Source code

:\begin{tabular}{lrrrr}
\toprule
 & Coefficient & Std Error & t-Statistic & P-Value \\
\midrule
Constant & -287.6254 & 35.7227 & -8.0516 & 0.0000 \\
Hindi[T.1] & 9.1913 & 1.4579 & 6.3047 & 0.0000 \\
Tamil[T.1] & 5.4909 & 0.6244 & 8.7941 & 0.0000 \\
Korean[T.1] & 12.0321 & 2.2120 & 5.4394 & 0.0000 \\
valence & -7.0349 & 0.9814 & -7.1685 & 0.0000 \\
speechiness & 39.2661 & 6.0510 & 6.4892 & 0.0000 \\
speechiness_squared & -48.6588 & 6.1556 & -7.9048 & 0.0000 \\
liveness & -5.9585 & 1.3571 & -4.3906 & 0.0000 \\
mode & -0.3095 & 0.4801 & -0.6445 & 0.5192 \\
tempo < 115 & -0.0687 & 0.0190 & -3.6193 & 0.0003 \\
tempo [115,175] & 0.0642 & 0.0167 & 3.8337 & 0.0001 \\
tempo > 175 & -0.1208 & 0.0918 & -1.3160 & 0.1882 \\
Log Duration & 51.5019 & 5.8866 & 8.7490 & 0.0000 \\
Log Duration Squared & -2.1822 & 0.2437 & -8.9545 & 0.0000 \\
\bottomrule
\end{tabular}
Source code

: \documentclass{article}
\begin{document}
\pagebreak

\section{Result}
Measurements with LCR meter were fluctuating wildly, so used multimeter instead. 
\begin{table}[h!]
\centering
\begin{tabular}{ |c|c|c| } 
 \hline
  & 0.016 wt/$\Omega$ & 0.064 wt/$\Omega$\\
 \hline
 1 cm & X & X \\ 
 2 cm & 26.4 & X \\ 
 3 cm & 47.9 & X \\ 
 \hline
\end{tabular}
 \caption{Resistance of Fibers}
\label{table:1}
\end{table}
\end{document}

Exercise directions
Answer with a single number: the count of lines in the records that contain "Duration".

Task solution
2